- [Aim of the task] The required output is the exact sequence of lines from the line holding "- Leaves Tracking" to the end of the records, inclusive.

START Listed entries

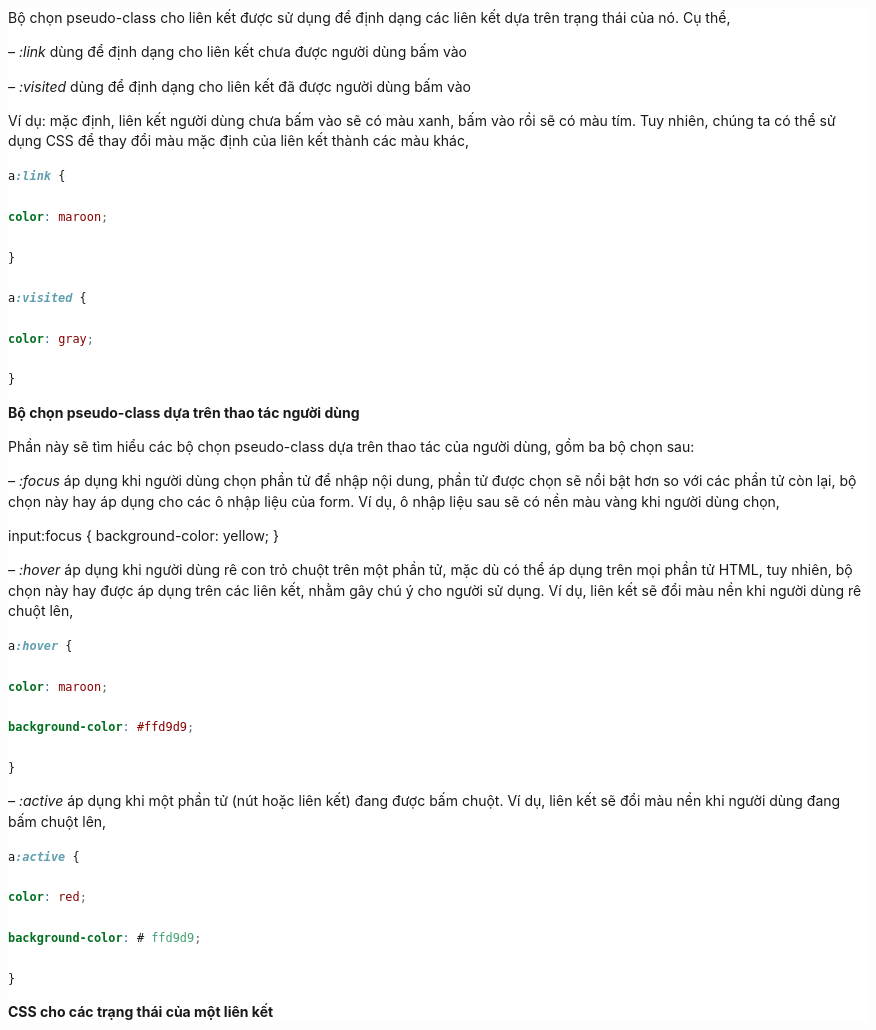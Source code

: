 Bộ chọn pseudo-class cho liên kết được sử dụng để định dạng các liên kết dựa trên trạng thái của nó. Cụ thể,

_– :link_ dùng để định dạng cho liên kết chưa được người dùng bấm vào

_– :visited_ dùng để định dạng cho liên kết đã được người dùng bấm vào

Ví dụ: mặc định, liên kết người dùng chưa bấm vào sẽ có màu xanh, bấm vào rồi sẽ có màu tím. Tuy nhiên, chúng ta có thể sử dụng CSS để thay đổi màu mặc định của liên kết thành các màu khác,
```css
a:link {

color: maroon;

}

a:visited {

color: gray;

}
```
**Bộ chọn pseudo-class dựa trên thao tác người dùng**

Phần này sẽ tìm hiểu các bộ chọn pseudo-class dựa trên thao tác của người dùng, gồm ba bộ chọn sau:

_– :focus_ áp dụng khi người dùng chọn phần tử để nhập nội dung, phần tử được chọn sẽ nổi bật hơn so với các phần tử còn lại, bộ chọn này hay áp dụng cho các ô nhập liệu của form. Ví dụ, ô nhập liệu sau sẽ có nền màu vàng khi người dùng chọn,

input:focus { background-color: yellow; }

_– :hover_ áp dụng khi người dùng rê con trỏ chuột trên một phần tử, mặc dù có thể áp dụng trên mọi phần tử HTML, tuy nhiên, bộ chọn này hay được áp dụng trên các liên kết, nhằm gây chú ý cho người sử dụng. Ví dụ, liên kết sẽ đổi màu nền khi người dùng rê chuột lên,
```css
a:hover {

color: maroon;

background-color: #ffd9d9;

}
```
_– :active_ áp dụng khi một phần tử (nút hoặc liên kết) đang được bấm chuột. Ví dụ, liên kết sẽ đổi màu nền khi người dùng đang bấm chuột lên,
```css
a:active {

color: red;

background-color: # ffd9d9;

}
```
**CSS cho các trạng thái của một liên kết**
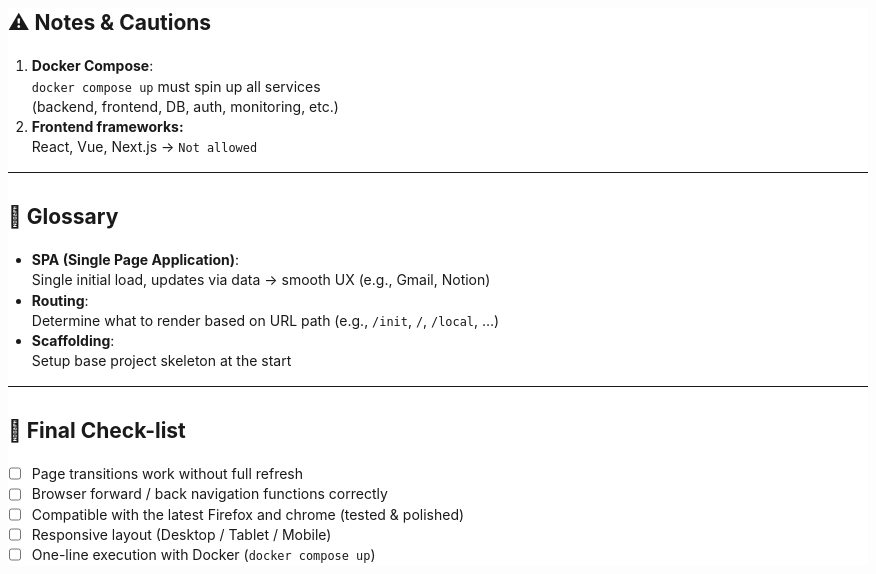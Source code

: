 
## ⚠️ Notes & Cautions
1. **Docker Compose**:<br>
	`docker compose up` must spin up all services<br>
	(backend, frontend, DB, auth, monitoring, etc.)  
2. **Frontend frameworks:**<br>
	React, Vue, Next.js → `Not allowed`

---

## 📒 Glossary
- **SPA (Single Page Application)**:<br>
	Single initial load, updates via data → smooth UX (e.g., Gmail, Notion)  
- **Routing**:<br>
	Determine what to render based on URL path (e.g., `/init`, `/`, `/local`, …)  
- **Scaffolding**:<br>
	Setup base project skeleton at the start

---

## 📝 Final Check-list
- [ ] Page transitions work without full refresh
- [ ] Browser forward / back navigation functions correctly  
- [ ] Compatible with the latest Firefox and chrome (tested & polished) 
- [ ] Responsive layout (Desktop / Tablet / Mobile)
- [ ] One-line execution with Docker (`docker compose up`)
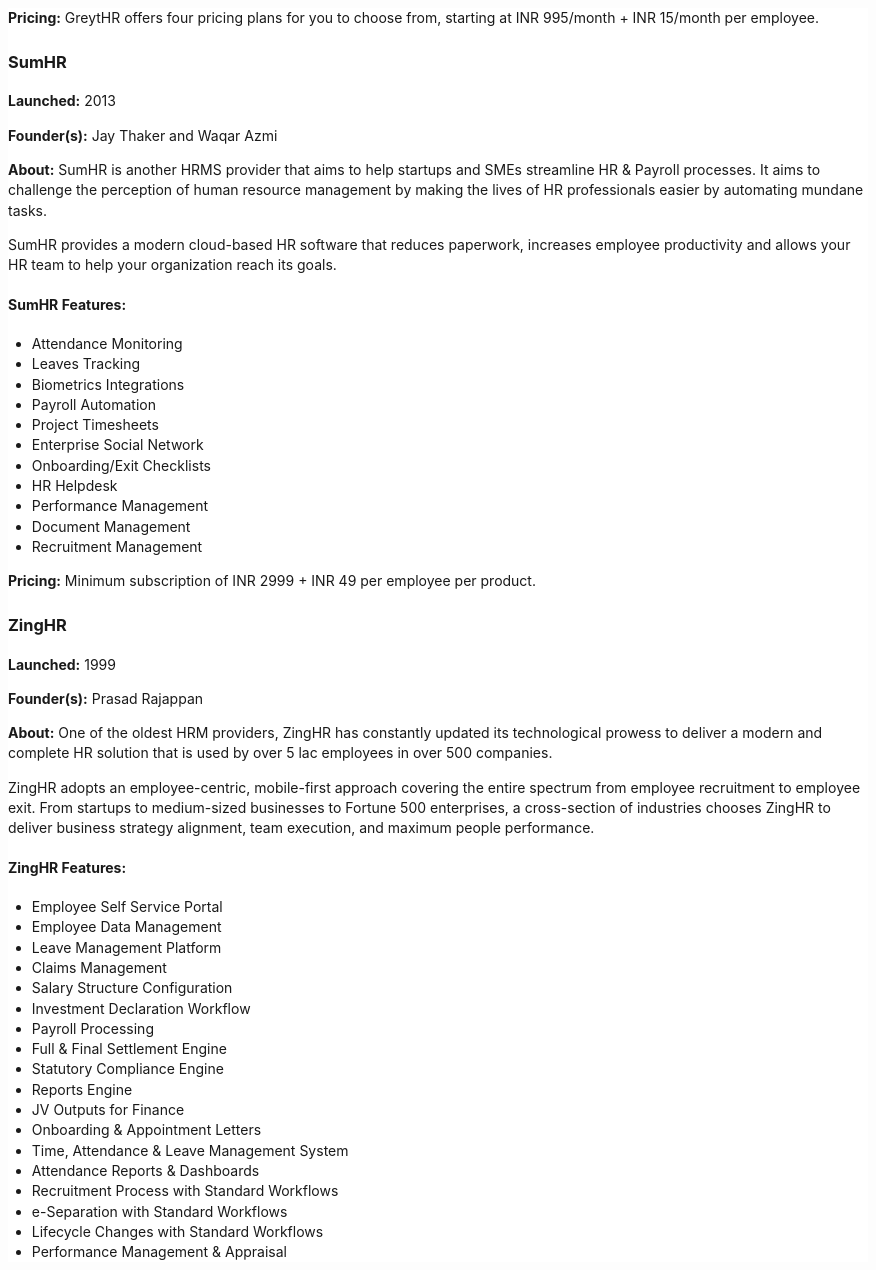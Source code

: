 **Pricing:** GreytHR offers four pricing plans for you to choose from, starting at INR 995/month + INR 15/month per employee.

### SumHR
**Launched:** 2013

**Founder(s):** Jay Thaker and Waqar Azmi

**About:** SumHR is another HRMS provider that aims to help startups and SMEs streamline HR & Payroll processes. It aims to challenge the perception of human resource management by making the lives of HR professionals easier by automating mundane tasks.

SumHR provides a modern cloud-based HR software that reduces paperwork, increases employee productivity and allows your HR team to help your organization reach its goals.

#### SumHR Features:
- Attendance Monitoring
- Leaves Tracking
- Biometrics Integrations
- Payroll Automation
- Project Timesheets
- Enterprise Social Network
- Onboarding/Exit Checklists
- HR Helpdesk
- Performance Management
- Document Management
- Recruitment Management

**Pricing:** Minimum subscription of INR 2999 + INR 49 per employee per product.

### ZingHR
**Launched:** 1999

**Founder(s):** Prasad Rajappan

**About:** One of the oldest HRM providers, ZingHR has constantly updated its technological prowess to deliver a modern and complete HR solution that is used by over 5 lac employees in over 500 companies.

ZingHR adopts an employee-centric, mobile-first approach covering the entire spectrum from employee recruitment to employee exit. From startups to medium-sized businesses to Fortune 500 enterprises, a cross-section of industries chooses ZingHR to deliver business strategy alignment, team execution, and maximum people performance.

#### ZingHR Features:
- Employee Self Service Portal
- Employee Data Management
- Leave Management Platform
- Claims Management
- Salary Structure Configuration
- Investment Declaration Workflow
- Payroll Processing
- Full & Final Settlement Engine
- Statutory Compliance Engine
- Reports Engine
- JV Outputs for Finance
- Onboarding & Appointment Letters
- Time, Attendance & Leave Management System
- Attendance Reports & Dashboards
- Recruitment Process with Standard Workflows
- e-Separation with Standard Workflows
- Lifecycle Changes with Standard Workflows
- Performance Management & Appraisal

END Listed entries

- [Reply to the exercise]
- Leaves Tracking
- Biometrics Integrations
- Payroll Automation
- Project Timesheets
- Enterprise Social Network
- Onboarding/Exit Checklists
- HR Helpdesk
- Performance Management
- Document Management
- Recruitment Management

**Pricing:** Minimum subscription of INR 2999 + INR 49 per employee per product.

### ZingHR
**Launched:** 1999

**Founder(s):** Prasad Rajappan

**About:** One of the oldest HRM providers, ZingHR has constantly updated its technological prowess to deliver a modern and complete HR solution that is used by over 5 lac employees in over 500 companies.

ZingHR adopts an employee-centric, mobile-first approach covering the entire spectrum from employee recruitment to employee exit. From startups to medium-sized businesses to Fortune 500 enterprises, a cross-section of industries chooses ZingHR to deliver business strategy alignment, team execution, and maximum people performance.

#### ZingHR Features:
- Employee Self Service Portal
- Employee Data Management
- Leave Management Platform
- Claims Management
- Salary Structure Configuration
- Investment Declaration Workflow
- Payroll Processing
- Full & Final Settlement Engine
- Statutory Compliance Engine
- Reports Engine
- JV Outputs for Finance
- Onboarding & Appointment Letters
- Time, Attendance & Leave Management System
- Attendance Reports & Dashboards
- Recruitment Process with Standard Workflows
- e-Separation with Standard Workflows
- Lifecycle Changes with Standard Workflows
- Performance Management & Appraisal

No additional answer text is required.